Cette toute-puissance s’évanouit dès que la politique n’est plus en jeu. Dans les questions d’ordre purement religieux les rôles sont intervertis. Le capucin prend avec Richelieu l’attitude et le ton d’un directeur de conscience ; il lui reproche son manque de ferveur. Comprenons bien la portée de ce blâme. Richelieu n’était pas un prélat incrédule, voyant dans la religion un instrument de gouvernement et rien de plus. Théologien, controversiste, évêque, il a enseigné, prêché, défendu les doctrines catholiques, sans onction, mais avec force et précision. D’autre part il n’admettait pas certaines croyances, tranchons le mot, certaines superstitions qui avaient cours de son temps.
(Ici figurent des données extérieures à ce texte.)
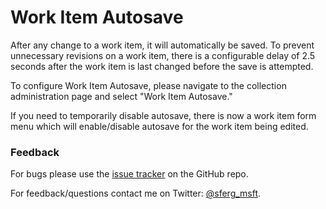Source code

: # Work Item Autosave

After any change to a work item, it will automatically be saved.  To prevent unnecessary revisions on a work item, there is a configurable delay of 2.5 seconds after the work item is last changed before the save is attempted.

To configure Work Item Autosave, please navigate to the collection administration page and select "Work Item Autosave."

If you need to temporarily disable autosave, there is now a work item form menu which will enable/disable autosave for the work item being edited.

### Feedback
For bugs please use the [issue tracker](https://github.com/sferg-msft/vsts-extension-wit-autosave/issues) on the GitHub repo.

For feedback/questions contact me on Twitter: [@sferg_msft](https://twitter.com/sferg_msft).   
 
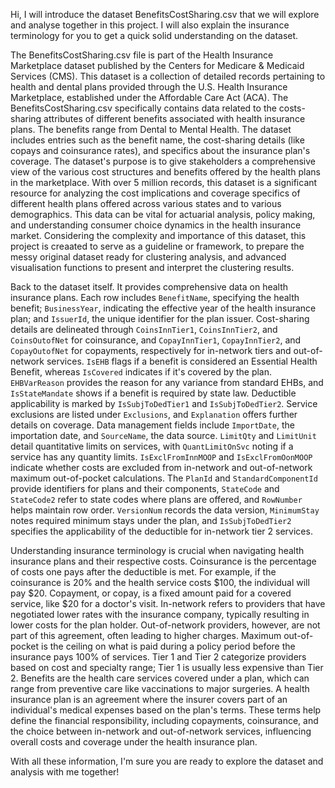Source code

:Hi, I will introduce the dataset BenefitsCostSharing.csv that we will explore and analyse together in this project. I will also explain the insurance terminology for you to get a quick solid understanding on the dataset.

The BenefitsCostSharing.csv file is part of the Health Insurance Marketplace dataset published by the Centers for Medicare & Medicaid Services (CMS).  This dataset is a collection of detailed records pertaining to health and dental plans provided through the U.S. Health Insurance Marketplace, established under the Affordable Care Act (ACA). The BenefitsCostSharing.csv specifically contains data related to the costs-sharing attributes of different benefits associated with health insurance plans. The benefits range from Dental to Mental Health. The dataset includes entries such as the benefit name, the cost-sharing details (like copays and coinsurance rates), and specifics about the insurance plan's coverage. The dataset's purpose is to give stakeholders a comprehensive view of the various cost structures and benefits offered by the health plans in the marketplace. With over 5 million records, this dataset is a significant resource for analyzing the cost implications and coverage specifics of different health plans offered across various states and to various demographics. This data can be vital for actuarial analysis, policy making, and understanding consumer choice dynamics in the health insurance market. Considering the complexity and importance of this dataset, this project is creaated to serve as a guideline or framework, to prepare the messy original dataset ready for clustering analysis, and advanced visualisation functions to present and interpret the clustering results.

Back to the dataset itself. It provides comprehensive data on health insurance plans. Each row includes `BenefitName`, specifying the health benefit; `BusinessYear`, indicating the effective year of the health insurance plan; and `IssuerId`, the unique identifier for the plan issuer. Cost-sharing details are delineated through `CoinsInnTier1`, `CoinsInnTier2`, and `CoinsOutofNet` for coinsurance, and `CopayInnTier1`, `CopayInnTier2`, and `CopayOutofNet` for copayments, respectively for in-network tiers and out-of-network services. `IsEHB` flags if a benefit is considered an Essential Health Benefit, whereas `IsCovered` indicates if it's covered by the plan. `EHBVarReason` provides the reason for any variance from standard EHBs, and `IsStateMandate` shows if a benefit is required by state law. Deductible applicability is marked by `IsSubjToDedTier1` and `IsSubjToDedTier2`. Service exclusions are listed under `Exclusions`, and `Explanation` offers further details on coverage. Data management fields include `ImportDate`, the importation date, and `SourceName`, the data source. `LimitQty` and `LimitUnit` detail quantitative limits on services, with `QuantLimitOnSvc` noting if a service has any quantity limits. `IsExclFromInnMOOP` and `IsExclFromOonMOOP` indicate whether costs are excluded from in-network and out-of-network maximum out-of-pocket calculations. The `PlanId` and `StandardComponentId` provide identifiers for plans and their components, `StateCode` and `StateCode2` refer to state codes where plans are offered, and `RowNumber` helps maintain row order. `VersionNum` records the data version, `MinimumStay` notes required minimum stays under the plan, and `IsSubjToDedTier2` specifies the applicability of the deductible for in-network tier 2 services.

Understanding insurance terminology is crucial when navigating health insurance plans and their respective costs. Coinsurance is the percentage of costs one pays after the deductible is met. For example, if the coinsurance is 20% and the health service costs $100, the individual will pay $20. Copayment, or copay, is a fixed amount paid for a covered service, like $20 for a doctor's visit. In-network refers to providers that have negotiated lower rates with the insurance company, typically resulting in lower costs for the plan holder. Out-of-network providers, however, are not part of this agreement, often leading to higher charges. Maximum out-of-pocket is the ceiling on what is paid during a policy period before the insurance pays 100% of services. Tier 1 and Tier 2 categorize providers based on cost and specialty range; Tier 1 is usually less expensive than Tier 2. Benefits are the health care services covered under a plan, which can range from preventive care like vaccinations to major surgeries. A health insurance plan is an agreement where the insurer covers part of an individual's medical expenses based on the plan's terms. These terms help define the financial responsibility, including copayments, coinsurance, and the choice between in-network and out-of-network services, influencing overall costs and coverage under the health insurance plan. 

With all these information, I'm sure you are ready to explore the dataset and analysis with me together!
Nous voyons là une preuve de sa sincérité. Un sceptique n’aurait pas pris la peine de faire la distinction et aurait tout accepté en bloc. Dans la pratique, ses préoccupations politiques, ses goûts littéraires, ses habitudes de grand seigneur, ont fait de lui un assez tiède chrétien, surtout depuis son arrivée au pouvoir. Ses ennemis ont décrié ses mœurs : ils n’ont pas le droit d’être crus sur parole. S’il y a eu quelques faiblesses dans sa vie privée, du moins il n’en a pas fait étalage et il a laissé la postérité en doute sur ce point délicat.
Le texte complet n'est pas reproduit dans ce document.